DATA SECTION —
● ● ● ●

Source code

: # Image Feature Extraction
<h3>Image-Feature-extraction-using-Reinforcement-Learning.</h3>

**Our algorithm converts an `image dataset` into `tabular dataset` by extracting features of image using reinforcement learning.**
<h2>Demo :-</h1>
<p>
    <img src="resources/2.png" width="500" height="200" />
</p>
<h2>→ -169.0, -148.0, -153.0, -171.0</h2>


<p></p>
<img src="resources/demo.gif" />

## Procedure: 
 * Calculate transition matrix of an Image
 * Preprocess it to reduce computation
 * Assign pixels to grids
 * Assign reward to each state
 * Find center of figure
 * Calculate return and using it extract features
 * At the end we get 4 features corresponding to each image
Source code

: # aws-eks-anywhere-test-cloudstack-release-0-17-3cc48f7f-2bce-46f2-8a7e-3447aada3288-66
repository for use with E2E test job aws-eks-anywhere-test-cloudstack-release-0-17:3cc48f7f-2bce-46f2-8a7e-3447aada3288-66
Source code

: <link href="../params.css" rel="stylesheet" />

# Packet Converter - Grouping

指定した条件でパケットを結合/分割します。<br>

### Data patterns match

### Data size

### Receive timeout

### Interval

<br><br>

● ● ● ●

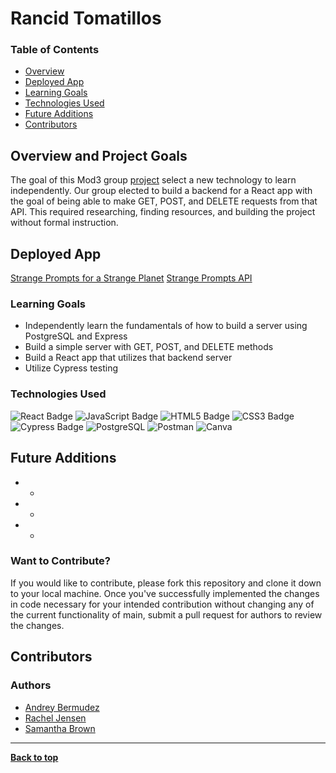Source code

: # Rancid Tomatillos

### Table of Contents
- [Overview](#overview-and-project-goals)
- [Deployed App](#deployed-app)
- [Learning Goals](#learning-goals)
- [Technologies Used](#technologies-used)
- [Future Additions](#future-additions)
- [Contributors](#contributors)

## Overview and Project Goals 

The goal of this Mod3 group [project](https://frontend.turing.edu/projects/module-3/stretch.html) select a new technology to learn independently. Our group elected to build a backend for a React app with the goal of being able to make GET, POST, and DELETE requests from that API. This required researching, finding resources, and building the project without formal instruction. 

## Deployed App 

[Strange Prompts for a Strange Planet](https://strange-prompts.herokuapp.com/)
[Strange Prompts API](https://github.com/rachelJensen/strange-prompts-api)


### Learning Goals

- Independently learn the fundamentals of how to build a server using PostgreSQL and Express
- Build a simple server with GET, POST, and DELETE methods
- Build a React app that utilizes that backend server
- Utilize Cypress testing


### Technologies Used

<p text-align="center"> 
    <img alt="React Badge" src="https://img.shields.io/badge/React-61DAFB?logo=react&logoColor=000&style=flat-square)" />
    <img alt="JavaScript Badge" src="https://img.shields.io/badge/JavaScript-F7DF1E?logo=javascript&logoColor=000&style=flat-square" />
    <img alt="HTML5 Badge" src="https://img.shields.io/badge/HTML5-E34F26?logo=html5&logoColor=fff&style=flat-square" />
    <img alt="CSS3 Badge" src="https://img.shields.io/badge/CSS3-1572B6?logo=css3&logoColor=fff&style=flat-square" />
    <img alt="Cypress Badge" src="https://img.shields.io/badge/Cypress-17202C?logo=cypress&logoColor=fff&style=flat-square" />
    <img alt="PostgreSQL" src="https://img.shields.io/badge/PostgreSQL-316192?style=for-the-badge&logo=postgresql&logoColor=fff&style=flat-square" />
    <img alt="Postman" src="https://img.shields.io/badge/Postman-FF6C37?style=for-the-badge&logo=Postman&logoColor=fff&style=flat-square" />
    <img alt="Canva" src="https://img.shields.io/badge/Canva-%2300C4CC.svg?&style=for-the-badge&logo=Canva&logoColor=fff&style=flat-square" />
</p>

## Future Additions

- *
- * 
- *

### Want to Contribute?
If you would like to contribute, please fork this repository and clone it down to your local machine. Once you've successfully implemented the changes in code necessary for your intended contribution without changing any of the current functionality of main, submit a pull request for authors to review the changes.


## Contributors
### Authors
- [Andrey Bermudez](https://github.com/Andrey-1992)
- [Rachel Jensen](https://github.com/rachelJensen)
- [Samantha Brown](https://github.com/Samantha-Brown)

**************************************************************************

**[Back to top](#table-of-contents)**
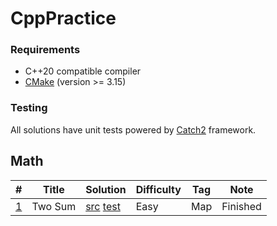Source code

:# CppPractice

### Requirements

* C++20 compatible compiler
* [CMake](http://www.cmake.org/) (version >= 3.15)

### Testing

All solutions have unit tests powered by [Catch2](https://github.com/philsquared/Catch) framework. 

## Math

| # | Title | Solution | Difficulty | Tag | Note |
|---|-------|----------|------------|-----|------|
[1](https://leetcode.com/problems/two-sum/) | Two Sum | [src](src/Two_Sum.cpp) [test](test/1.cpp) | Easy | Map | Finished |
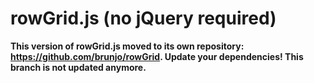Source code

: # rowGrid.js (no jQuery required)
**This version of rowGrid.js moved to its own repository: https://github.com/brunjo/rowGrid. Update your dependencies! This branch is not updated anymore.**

● ● ● ●

Pictures aside, return exactly the lines from the data above, starting at the line that has "If you would" and ending at the line that has "Tag | Note |", both included.

If you would like to contribute, please fork this repository and clone it down to your local machine. Once you've successfully implemented the changes in code necessary for your intended contribution without changing any of the current functionality of main, submit a pull request for authors to review the changes.


## Contributors
### Authors
- [Andrey Bermudez](https://github.com/Andrey-1992)
- [Rachel Jensen](https://github.com/rachelJensen)
- [Samantha Brown](https://github.com/Samantha-Brown)

**************************************************************************

**[Back to top](#table-of-contents)**
Source code

:# CppPractice

### Requirements

* C++20 compatible compiler
* [CMake](http://www.cmake.org/) (version >= 3.15)

### Testing

All solutions have unit tests powered by [Catch2](https://github.com/philsquared/Catch) framework. 

## Math

| # | Title | Solution | Difficulty | Tag | Note |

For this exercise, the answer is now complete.